After considering the motion, District Judge Matthew F. Kennelly determined on Sept. 20 the federal Consumer Financial Protection Act (CFPA) makes the parties’ arbitration agreement unenforceable, and therefore, the case must continue in the courts.
The suit was filed by Tomasz Lysik and Monika Ruzik-Klatka after the pair were terminated from their positions with Citibank in 2015.
They allege bank employees were expected to give customers accounts they didn’t want and impose hidden fees. Both plaintiffs claim that, after they spoke to their supervisors about their issues with these practices, they were told not to bring it up again and were later harassed.
According to Kennelly’s opinion, Lysik and Ruzik-Klatka filed an official complaint with the Occupational Safety and Health Administration (OSHA) in May 2014. They claim they were then confronted by their supervisors. Less than a year later, both were terminated from their positions with Citibank.
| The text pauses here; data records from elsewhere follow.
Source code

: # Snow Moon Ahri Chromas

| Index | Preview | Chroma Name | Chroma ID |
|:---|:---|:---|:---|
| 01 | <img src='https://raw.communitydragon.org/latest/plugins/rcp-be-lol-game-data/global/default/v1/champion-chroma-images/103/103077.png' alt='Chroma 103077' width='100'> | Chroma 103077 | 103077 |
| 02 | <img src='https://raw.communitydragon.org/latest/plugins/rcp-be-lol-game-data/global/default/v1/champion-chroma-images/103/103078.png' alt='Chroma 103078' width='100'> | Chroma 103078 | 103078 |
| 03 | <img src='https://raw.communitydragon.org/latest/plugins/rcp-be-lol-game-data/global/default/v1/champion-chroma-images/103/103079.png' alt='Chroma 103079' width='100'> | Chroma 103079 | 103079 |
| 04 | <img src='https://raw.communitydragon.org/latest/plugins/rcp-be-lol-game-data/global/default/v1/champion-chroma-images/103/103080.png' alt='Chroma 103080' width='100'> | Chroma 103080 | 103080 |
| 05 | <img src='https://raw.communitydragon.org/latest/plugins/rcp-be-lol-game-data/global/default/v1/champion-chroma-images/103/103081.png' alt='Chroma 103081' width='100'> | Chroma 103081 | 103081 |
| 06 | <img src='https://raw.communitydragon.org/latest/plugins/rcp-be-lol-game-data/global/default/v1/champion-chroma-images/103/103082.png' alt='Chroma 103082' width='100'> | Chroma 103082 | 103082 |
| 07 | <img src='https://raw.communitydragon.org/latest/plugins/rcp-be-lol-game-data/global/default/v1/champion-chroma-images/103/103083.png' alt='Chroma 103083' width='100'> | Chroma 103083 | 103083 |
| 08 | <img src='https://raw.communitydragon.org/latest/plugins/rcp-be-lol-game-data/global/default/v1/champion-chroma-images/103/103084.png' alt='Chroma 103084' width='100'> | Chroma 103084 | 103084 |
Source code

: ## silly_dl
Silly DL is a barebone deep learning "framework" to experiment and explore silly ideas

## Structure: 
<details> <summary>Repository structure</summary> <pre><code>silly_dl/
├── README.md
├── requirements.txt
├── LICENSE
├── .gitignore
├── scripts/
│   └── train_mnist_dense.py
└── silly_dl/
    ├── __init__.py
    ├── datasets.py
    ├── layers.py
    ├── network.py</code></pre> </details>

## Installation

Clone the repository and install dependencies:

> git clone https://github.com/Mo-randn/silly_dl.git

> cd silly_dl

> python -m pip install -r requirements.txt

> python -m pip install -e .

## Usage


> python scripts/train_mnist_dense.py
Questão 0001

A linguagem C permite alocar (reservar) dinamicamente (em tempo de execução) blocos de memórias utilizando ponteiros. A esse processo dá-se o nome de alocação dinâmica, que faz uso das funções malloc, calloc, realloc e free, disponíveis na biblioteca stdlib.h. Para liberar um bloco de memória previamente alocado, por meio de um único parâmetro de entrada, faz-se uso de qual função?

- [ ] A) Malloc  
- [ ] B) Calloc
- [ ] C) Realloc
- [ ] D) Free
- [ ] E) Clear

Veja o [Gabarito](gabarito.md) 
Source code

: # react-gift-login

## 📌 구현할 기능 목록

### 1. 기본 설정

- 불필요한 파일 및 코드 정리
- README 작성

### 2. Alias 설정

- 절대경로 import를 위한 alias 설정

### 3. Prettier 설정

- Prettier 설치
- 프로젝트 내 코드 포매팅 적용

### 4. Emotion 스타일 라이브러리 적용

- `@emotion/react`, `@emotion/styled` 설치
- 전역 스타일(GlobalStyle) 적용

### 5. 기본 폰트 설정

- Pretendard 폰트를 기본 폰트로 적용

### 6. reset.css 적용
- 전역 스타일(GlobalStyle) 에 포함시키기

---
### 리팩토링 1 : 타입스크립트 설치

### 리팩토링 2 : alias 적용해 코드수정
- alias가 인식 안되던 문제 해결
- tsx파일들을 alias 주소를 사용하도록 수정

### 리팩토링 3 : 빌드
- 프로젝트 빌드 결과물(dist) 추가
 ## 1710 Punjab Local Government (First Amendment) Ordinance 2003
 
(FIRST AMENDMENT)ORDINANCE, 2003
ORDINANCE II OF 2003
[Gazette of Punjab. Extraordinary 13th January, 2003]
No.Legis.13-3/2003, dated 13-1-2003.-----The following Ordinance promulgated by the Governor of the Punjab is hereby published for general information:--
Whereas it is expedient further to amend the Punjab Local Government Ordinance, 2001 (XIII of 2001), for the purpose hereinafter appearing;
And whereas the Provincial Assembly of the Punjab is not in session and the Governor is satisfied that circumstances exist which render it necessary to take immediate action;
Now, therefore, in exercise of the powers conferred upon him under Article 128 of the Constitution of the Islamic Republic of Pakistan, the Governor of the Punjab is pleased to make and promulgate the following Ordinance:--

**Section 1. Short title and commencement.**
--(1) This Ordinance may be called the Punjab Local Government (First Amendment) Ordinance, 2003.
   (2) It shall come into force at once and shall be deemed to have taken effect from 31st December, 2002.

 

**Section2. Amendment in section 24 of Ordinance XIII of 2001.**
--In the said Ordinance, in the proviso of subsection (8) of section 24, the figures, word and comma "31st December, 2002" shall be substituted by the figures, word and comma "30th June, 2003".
Citibank filed a motion to dismiss the claims against it, arguing both former employees had signed an employee handbook that required any employment-related disputes between employees and Citibank to be brought before an arbitrator. While the plaintiffs did not dispute they had signed that arbitration agreement, they argued the provision is unenforceable because the CFPA prohibits any claims that fall under its statute to be subjected to arbitration.
Citibank’s argument largely revolved around retroactive application of the CFPA. The plaintiffs had signed employee handbooks in 2006, 2009, 2011 and 2013. Therefore, Citibank claimed the arbitration agreement predates the effective date of the CFPA, and “the statute does not expressly provide for retroactive application and applying it to bar the pre-existing arbitration requirement would improperly impose a ‘retroactive consequence… affecting substantive rights, liabilities or duties,’” according to Kennelly’s opinion.
The court, however, found retroactivity is not relevant here, as the 2013 handbook stated its contents supersede any prior handbook an employee may have signed.
“Because the 2013 handbook superseded the earlier versions that predated the CFPA, application of the statute’s arbitration prohibition does not raise a retroactivity issue,” Kennelly said.
Citibank was represented in the action by Morgan Lewis & Bockius, LLP, of Chicago and New York.
The plaintiffs are represented by attorneys with the firm of Caffarelli & Associates Ltd., of Chicago.